▶ _Excerpted data_:
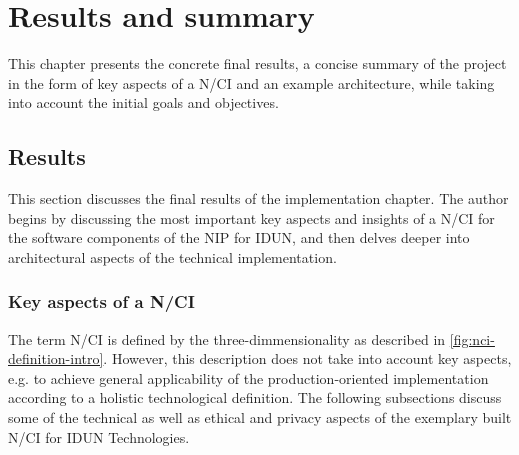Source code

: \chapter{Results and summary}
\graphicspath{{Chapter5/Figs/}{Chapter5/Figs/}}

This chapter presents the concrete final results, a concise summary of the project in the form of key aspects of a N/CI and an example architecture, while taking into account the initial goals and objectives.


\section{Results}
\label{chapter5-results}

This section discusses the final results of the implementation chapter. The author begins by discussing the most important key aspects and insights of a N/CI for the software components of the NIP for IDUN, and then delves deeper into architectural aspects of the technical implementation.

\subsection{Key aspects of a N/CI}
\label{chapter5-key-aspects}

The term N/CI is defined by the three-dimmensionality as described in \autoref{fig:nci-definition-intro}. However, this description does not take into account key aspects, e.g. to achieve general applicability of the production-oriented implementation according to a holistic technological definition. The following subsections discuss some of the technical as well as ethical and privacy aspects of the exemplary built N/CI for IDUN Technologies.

---

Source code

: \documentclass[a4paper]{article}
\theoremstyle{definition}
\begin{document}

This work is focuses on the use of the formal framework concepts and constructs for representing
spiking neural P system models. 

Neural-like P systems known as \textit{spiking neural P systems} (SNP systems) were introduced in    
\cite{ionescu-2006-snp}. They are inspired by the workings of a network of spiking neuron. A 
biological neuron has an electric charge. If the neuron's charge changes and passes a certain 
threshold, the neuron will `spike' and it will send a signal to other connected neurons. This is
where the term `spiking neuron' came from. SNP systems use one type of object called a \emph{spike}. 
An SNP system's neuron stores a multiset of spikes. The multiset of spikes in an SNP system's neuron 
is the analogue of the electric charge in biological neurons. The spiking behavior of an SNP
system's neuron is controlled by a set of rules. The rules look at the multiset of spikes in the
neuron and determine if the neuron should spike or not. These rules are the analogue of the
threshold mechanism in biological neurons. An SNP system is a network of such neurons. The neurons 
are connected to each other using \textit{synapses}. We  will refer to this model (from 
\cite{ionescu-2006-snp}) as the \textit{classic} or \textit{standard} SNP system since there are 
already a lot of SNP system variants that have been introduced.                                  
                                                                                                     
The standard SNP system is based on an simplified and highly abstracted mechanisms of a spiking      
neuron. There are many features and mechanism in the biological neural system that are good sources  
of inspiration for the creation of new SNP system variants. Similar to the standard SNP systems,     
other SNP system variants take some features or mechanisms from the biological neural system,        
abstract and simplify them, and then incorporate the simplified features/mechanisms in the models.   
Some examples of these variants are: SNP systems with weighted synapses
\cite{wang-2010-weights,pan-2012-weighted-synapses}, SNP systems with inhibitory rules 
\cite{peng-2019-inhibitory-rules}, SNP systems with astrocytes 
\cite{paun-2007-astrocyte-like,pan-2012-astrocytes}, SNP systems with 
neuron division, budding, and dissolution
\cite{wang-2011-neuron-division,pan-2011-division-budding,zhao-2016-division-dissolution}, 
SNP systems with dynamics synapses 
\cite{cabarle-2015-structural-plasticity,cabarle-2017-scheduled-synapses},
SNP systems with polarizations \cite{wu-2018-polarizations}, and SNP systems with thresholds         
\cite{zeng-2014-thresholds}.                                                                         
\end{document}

▶ _Try it_:
Write only the number of lines in the listing that include "introduced".

▶ _Answer section_:
2